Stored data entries

= Beginning of Section =

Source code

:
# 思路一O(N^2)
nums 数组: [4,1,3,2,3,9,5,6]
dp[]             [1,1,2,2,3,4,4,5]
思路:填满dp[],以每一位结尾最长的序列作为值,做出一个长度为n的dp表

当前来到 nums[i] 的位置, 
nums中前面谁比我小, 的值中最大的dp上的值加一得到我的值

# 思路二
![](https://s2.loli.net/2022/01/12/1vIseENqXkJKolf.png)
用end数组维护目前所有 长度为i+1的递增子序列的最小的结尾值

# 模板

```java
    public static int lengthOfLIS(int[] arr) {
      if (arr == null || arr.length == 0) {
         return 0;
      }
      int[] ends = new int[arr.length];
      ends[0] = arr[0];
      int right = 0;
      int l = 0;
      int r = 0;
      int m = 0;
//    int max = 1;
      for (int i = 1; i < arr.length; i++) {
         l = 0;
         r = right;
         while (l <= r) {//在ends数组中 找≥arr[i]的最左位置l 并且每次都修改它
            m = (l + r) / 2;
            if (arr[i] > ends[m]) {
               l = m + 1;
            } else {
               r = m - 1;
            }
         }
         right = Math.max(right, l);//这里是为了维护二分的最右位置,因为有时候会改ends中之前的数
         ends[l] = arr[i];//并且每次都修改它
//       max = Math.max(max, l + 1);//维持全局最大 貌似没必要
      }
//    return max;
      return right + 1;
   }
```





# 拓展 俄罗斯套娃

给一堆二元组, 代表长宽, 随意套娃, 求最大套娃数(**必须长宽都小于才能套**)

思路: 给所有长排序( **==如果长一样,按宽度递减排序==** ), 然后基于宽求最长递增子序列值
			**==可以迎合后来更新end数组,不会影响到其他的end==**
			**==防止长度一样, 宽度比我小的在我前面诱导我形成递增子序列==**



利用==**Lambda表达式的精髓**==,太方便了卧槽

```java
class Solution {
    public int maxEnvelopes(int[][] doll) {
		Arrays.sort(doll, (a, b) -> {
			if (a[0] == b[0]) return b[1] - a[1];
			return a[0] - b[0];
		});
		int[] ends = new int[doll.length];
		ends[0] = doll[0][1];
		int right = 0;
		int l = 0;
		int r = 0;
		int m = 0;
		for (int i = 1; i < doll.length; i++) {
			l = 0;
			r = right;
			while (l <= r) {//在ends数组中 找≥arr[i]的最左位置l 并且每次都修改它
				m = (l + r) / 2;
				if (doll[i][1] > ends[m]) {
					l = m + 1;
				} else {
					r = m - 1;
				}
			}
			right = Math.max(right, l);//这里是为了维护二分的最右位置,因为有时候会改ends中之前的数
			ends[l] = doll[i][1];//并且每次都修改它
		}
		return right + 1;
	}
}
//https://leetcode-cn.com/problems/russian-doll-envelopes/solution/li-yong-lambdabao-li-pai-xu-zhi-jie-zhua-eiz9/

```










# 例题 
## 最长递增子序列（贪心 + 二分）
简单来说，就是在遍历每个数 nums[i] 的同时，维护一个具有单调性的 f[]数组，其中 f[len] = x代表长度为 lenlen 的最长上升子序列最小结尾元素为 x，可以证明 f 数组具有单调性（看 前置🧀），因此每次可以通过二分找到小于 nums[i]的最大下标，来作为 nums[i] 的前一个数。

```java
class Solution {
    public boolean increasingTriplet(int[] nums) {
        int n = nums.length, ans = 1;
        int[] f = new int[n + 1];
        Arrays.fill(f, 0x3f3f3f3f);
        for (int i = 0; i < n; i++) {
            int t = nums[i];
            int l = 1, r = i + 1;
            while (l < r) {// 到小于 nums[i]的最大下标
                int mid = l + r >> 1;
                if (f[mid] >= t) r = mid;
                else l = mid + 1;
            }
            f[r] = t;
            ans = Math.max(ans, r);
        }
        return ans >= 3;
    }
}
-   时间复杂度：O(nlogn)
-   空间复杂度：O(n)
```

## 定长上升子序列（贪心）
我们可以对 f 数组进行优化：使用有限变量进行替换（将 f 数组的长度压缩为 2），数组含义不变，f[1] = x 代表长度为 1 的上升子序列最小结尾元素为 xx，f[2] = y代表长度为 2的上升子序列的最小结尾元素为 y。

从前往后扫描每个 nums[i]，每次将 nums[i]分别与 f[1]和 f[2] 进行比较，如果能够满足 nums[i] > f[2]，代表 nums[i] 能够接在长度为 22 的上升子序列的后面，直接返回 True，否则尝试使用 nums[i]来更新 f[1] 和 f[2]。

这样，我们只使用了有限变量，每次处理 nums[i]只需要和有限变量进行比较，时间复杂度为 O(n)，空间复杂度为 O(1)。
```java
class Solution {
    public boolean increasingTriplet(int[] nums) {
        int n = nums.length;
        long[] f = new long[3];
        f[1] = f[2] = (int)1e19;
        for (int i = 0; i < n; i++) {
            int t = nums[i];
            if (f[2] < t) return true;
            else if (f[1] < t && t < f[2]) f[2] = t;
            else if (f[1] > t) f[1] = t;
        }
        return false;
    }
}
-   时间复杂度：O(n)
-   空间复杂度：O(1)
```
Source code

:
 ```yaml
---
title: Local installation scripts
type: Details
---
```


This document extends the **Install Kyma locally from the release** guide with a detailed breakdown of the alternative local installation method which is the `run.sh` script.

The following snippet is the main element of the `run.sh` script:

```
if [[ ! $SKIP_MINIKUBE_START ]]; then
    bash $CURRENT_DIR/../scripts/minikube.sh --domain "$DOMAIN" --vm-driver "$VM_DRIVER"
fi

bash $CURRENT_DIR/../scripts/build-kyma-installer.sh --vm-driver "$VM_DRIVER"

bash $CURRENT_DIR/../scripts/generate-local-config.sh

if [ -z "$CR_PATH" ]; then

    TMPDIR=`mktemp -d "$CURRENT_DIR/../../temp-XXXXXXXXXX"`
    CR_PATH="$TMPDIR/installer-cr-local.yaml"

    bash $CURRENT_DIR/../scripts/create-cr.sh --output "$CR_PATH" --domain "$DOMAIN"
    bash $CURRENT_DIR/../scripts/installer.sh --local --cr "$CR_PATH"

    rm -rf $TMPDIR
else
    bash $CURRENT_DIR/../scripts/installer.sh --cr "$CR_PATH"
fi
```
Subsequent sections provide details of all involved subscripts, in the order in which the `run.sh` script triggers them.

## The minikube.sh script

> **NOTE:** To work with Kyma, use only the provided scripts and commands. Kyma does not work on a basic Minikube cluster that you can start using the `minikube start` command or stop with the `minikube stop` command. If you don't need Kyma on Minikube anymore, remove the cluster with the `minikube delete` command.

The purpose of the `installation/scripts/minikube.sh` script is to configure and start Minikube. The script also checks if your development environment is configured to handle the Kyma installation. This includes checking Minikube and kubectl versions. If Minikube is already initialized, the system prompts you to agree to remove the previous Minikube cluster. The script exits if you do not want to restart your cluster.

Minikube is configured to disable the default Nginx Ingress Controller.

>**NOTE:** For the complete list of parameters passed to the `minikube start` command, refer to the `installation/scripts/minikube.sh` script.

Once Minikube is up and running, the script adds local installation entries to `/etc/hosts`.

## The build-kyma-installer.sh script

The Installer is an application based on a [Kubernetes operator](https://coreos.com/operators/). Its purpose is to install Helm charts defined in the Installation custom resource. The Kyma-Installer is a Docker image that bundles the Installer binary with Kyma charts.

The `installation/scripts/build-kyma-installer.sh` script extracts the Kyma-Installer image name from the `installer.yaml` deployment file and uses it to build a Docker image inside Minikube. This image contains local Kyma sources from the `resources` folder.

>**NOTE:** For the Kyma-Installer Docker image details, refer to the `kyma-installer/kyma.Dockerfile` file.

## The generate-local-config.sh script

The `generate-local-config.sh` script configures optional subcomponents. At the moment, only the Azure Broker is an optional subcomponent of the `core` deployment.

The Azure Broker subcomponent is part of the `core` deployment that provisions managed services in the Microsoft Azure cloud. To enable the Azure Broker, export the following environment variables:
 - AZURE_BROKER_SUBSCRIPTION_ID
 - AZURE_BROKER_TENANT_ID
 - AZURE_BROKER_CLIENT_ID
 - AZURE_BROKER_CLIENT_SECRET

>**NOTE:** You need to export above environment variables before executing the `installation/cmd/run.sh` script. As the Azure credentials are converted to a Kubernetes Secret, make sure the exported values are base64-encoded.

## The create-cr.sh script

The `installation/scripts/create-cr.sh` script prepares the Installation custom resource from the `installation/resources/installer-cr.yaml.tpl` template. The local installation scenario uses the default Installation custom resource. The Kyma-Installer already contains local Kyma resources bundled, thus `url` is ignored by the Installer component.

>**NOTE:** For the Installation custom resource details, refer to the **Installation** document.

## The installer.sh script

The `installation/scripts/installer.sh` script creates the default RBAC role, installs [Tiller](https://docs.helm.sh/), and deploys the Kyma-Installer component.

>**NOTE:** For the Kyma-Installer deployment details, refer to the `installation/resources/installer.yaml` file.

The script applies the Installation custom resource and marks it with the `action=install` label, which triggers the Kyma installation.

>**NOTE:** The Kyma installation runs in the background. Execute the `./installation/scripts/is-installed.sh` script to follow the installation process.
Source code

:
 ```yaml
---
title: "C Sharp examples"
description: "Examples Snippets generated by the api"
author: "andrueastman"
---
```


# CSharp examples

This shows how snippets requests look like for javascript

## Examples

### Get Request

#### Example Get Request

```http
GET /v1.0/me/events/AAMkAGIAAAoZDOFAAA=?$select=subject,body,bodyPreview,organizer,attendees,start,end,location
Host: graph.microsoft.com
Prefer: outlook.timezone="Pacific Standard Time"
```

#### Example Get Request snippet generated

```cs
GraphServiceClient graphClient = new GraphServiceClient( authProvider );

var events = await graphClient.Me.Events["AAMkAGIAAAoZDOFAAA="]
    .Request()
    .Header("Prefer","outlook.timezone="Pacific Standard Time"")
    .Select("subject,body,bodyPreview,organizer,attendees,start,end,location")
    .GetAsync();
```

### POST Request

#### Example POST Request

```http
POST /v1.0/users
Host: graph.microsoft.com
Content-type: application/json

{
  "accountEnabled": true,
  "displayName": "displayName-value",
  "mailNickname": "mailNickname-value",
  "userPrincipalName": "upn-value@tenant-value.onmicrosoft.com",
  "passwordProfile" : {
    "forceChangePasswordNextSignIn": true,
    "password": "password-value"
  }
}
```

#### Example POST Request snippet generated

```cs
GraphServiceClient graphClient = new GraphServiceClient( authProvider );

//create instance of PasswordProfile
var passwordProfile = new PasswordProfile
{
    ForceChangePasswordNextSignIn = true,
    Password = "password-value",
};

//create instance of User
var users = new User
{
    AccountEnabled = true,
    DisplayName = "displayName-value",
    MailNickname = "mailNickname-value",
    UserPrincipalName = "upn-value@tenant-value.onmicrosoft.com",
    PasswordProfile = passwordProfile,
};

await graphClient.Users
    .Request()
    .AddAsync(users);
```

= End of Section =

Reproduce each line from the records that contains the word "subcomponent".

# Answer to the exercise:
The `generate-local-config.sh` script configures optional subcomponents. At the moment, only the Azure Broker is an optional subcomponent of the `core` deployment.
The Azure Broker subcomponent is part of the `core` deployment that provisions managed services in the Microsoft Azure cloud. To enable the Azure Broker, export the following environment variables:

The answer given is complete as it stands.